Inglés. In the present work, nanoparticles were obtained from alder and pine bark and then used in the paper furnish and coatings. Extracted bark was obtained in the first stage of biorefinery chain when polyphenols have been isolated. Both extracted and unextracted bark was applied as raw material for production of nanoparticles. Bark was destructed by thermocatalytic process developed at the Institute. According to this method the bark was impregnated with a weak hydrochloric acid and thermally treated at 1200 C until a dry state. Then the partially destructed bark was dispersed in water medium in a ball mill. Gel-like dispersions were obtained which contained nanoparticles with dimensions around 300 nm. It was found that with increasing bark nanoparticles content paper handsheet tensile and burst index enlarged (Figure). At the filler content 20% in the case of non-extracted and extracted grey alder bark, tensile index increased by 28 and 44% and burst index by 78 and 91%, respectively. The smaller effect of the nanoparticle filler obtained from non-extracted bark can be explained by the fact that the extractives hinder the hydrogen bond formation between cellulose fibres and the nanoparticles. These results show that it is possible to replace the rather expensive pulp fibres by tree bark particles. From practical point of view it is important that the addition of bark nanoparticles also to the waste paper furnish boost the strength indices. It was demonstrated that 20% charge of the particles from grey and black alder improved the paper tensile index by 10 to 20% and the burs index by 15 to 25%. Also in these experiments the extracted bark nanoparticles were more efficient.

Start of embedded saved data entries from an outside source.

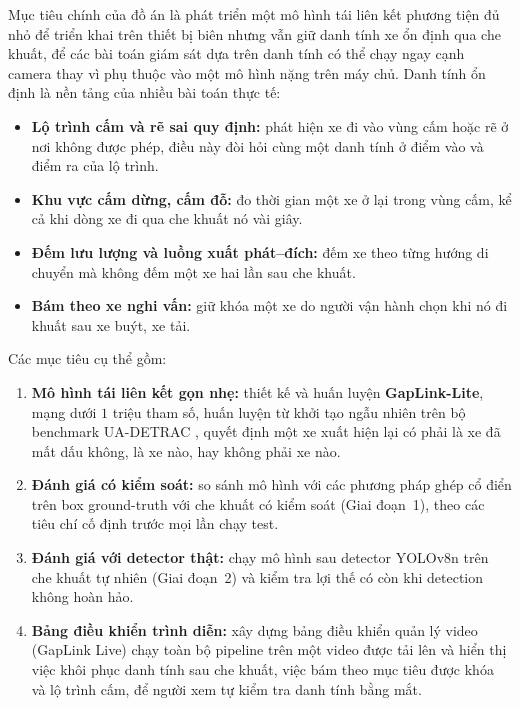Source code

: Mục tiêu chính của đồ án là phát triển một mô hình tái liên kết phương tiện đủ nhỏ để triển khai trên thiết bị biên nhưng vẫn giữ danh tính xe ổn định qua che khuất, để các bài toán giám sát dựa trên danh tính có thể chạy ngay cạnh camera thay vì phụ thuộc vào một mô hình nặng trên máy chủ. Danh tính ổn định là nền tảng của nhiều bài toán thực tế:
\begin{itemize}
    \item \textbf{Lộ trình cấm và rẽ sai quy định:} phát hiện xe đi vào vùng cấm hoặc rẽ ở nơi không được phép, điều này đòi hỏi cùng một danh tính ở điểm vào và điểm ra của lộ trình.
    \item \textbf{Khu vực cấm dừng, cấm đỗ:} đo thời gian một xe ở lại trong vùng cấm, kể cả khi dòng xe đi qua che khuất nó vài giây.
    \item \textbf{Đếm lưu lượng và luồng xuất phát--đích:} đếm xe theo từng hướng di chuyển mà không đếm một xe hai lần sau che khuất.
    \item \textbf{Bám theo xe nghi vấn:} giữ khóa một xe do người vận hành chọn khi nó đi khuất sau xe buýt, xe tải.
\end{itemize}

Các mục tiêu cụ thể gồm:
\begin{enumerate}
    \item \textbf{Mô hình tái liên kết gọn nhẹ:} thiết kế và huấn luyện \textbf{GapLink-Lite}, mạng dưới $1$ triệu tham số, huấn luyện từ khởi tạo ngẫu nhiên trên bộ benchmark UA-DETRAC \cite{wen2020uadetrac}, quyết định một xe xuất hiện lại có phải là xe đã mất dấu không, là xe nào, hay không phải xe nào.
    \item \textbf{Đánh giá có kiểm soát:} so sánh mô hình với các phương pháp ghép cổ điển trên box ground-truth với che khuất có kiểm soát (Giai đoạn~1), theo các tiêu chí cố định trước mọi lần chạy test.
    \item \textbf{Đánh giá với detector thật:} chạy mô hình sau detector YOLOv8n trên che khuất tự nhiên (Giai đoạn~2) và kiểm tra lợi thế có còn khi detection không hoàn hảo.
    \item \textbf{Bảng điều khiển trình diễn:} xây dựng bảng điều khiển quản lý video (GapLink Live) chạy toàn bộ pipeline trên một video được tải lên và hiển thị việc khôi phục danh tính sau che khuất, việc bám theo mục tiêu được khóa và lộ trình cấm, để người xem tự kiểm tra danh tính bằng mắt.
\end{enumerate}

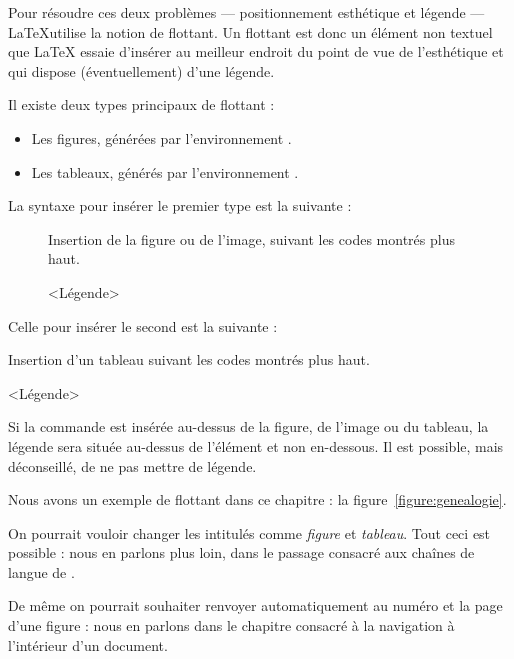Pour résoudre ces deux problèmes --- positionnement esthétique et légende --- \LaTeX utilise la notion de flottant. Un flottant est donc un élément non textuel que LaTeX essaie d'insérer au meilleur endroit du point de vue de l'esthétique et qui dispose (éventuellement) d'une légende.

Il existe deux types principaux de flottant :
\begin{itemize}
    \item Les figures, générées par l'environnement .
    \item Les tableaux, générés par l'environnement .
\end{itemize}

La syntaxe pour insérer le premier type est la suivante :

\begin{latexcode}
\begin{figure}[<paramètre de placement>]
    Insertion de la figure ou de l'image,
    suivant les codes montrés plus haut.
    \caption{<Légende>}
\end{figure} 
\end{latexcode}

Celle pour insérer le second est la suivante :

\begin{latexcode}
\begin{table}[<paramètre de placement>]
    Insertion d'un tableau suivant les codes montrés plus haut.
    \caption{<Légende>}
\end{table} 
\end{latexcode}

Si la commande  est insérée au-dessus de la figure, de l'image ou du tableau, la légende sera située au-dessus de l'élément et non en-dessous. Il est possible, mais déconseillé, de ne pas mettre de légende.

Nous avons un exemple de flottant   dans ce chapitre : la figure~\ref{figure:genealogie}.
\begin{attention}
    On pourrait vouloir changer les intitulés comme \emph{figure} et \emph{tableau}. Tout ceci est possible : nous en parlons plus loin, dans le passage consacré aux chaînes de langue de .
    
    De même on pourrait souhaiter renvoyer automatiquement au numéro et la page d'une figure : nous en parlons dans le chapitre consacré à la navigation à l'intérieur d'un document.
\end{attention}

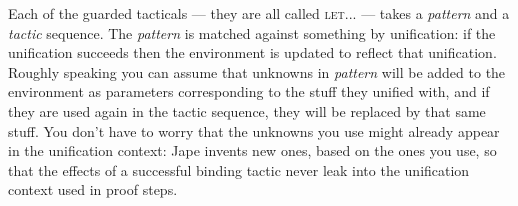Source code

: Each of the guarded tacticals --- they are all called \textsc{let...} --- takes a \textit{pattern} and a \textit{tactic} sequence. The \textit{pattern} is matched against something by unification: if the unification succeeds then the environment is updated to reflect that unification. Roughly speaking you can assume that unknowns in \textit{pattern} will be added to the environment as parameters corresponding to the stuff they unified with, and if they are used again in the tactic sequence, they will be replaced by that same stuff. You don't have to worry that the unknowns you use might already appear in the unification context: Jape invents new ones, based on the ones you use, so that the effects of a successful binding tactic never leak into the unification context used in proof steps.

 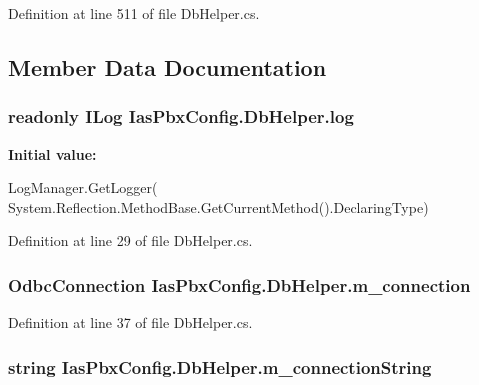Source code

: Definition at line 511 of file DbHelper.cs.

\subsection{Member Data Documentation}
\hypertarget{class_ias_pbx_config_1_1_db_helper_a0857140c11e1ae5ca696a95337a655b2}{
\subsubsection[{log}]{\setlength{\rightskip}{0pt plus 5cm}readonly ILog {\bf IasPbxConfig.DbHelper.log}}}
\label{class_ias_pbx_config_1_1_db_helper_a0857140c11e1ae5ca696a95337a655b2}
{\bfseries Initial value:}
\begin{DoxyCode}
 LogManager.GetLogger(
            System.Reflection.MethodBase.GetCurrentMethod().DeclaringType)
\end{DoxyCode}


Definition at line 29 of file DbHelper.cs.\hypertarget{class_ias_pbx_config_1_1_db_helper_ad2f4da25190daab4caadf0fd961fdc7a}{
\subsubsection[{m\_\-connection}]{\setlength{\rightskip}{0pt plus 5cm}OdbcConnection {\bf IasPbxConfig.DbHelper.m\_\-connection}}}
\label{class_ias_pbx_config_1_1_db_helper_ad2f4da25190daab4caadf0fd961fdc7a}


Definition at line 37 of file DbHelper.cs.\hypertarget{class_ias_pbx_config_1_1_db_helper_acec1410fc508a1269f93e1e378aa3006}{
\subsubsection[{m\_\-connectionString}]{\setlength{\rightskip}{0pt plus 5cm}string {\bf IasPbxConfig.DbHelper.m\_\-connectionString}}}
\label{class_ias_pbx_config_1_1_db_helper_acec1410fc508a1269f93e1e378aa3006}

In further experiments the paper produced by Ligatne Paper Mill was used to examine the possibilities to improve its barrier properties. It was established that 100 µm thin paper coatings made from black alder bark nanoparticles lead to the decrease of air permeability from 9 to 15 Gurley seconds. When using chitosan as the adhesive for bark nanoparticles the efficiency of the coatings was achieved to a much greater extent. In this case also paper strength properties were improved considerably

Letón. Pētījuma mērķis bija izstrādāt nanodaļiņu termokatalītisko iegūšanas metodi no kokrūpniecības atlikumiem  – galvenokārt mizām – un izmantot šīs nanodaļiņas papīra izturības un barjerīpašību uzlabošanai, pie tam aizvietojot dārgākās celulozes šķiedras. Nanodaļiņas ir izmantotas divējādi, iejaucot tās papīru veidojošo šķiedru suspensijā vai arī veidojot uz papīra virsmas 100 µm plānus pārklājumus. Rezultātā iegūti modificēti papīra paraugi, kas saturēja līdz 20% nanodaļiņu. Konstatēts, ka mizas nanodaļiņas veicina papīra izturības paaugstināšanu līdz pat 1,5 reizēm. Iepriekš biorafinērijā ekstraģētās mizas uzrādīja relatīvi labākus rezultātus. Mizas daļiņu izmantošana visperspektīvākā var būt krāsainajiem papīriem un papīriem no reciklētajām šķiedrām (makulatūras). Savukārt mizas nanodaļiņu pārklājumi ievērojami uzlabo nekrītota papīra barjerīpašības attiecībā uz gaisa caurlaidību. Vienlaicīgi var panākt papīra mehānisko īpašību paaugstināšanu, ja papildus kā adhēzijas veicinātāju izmanto hitozānu.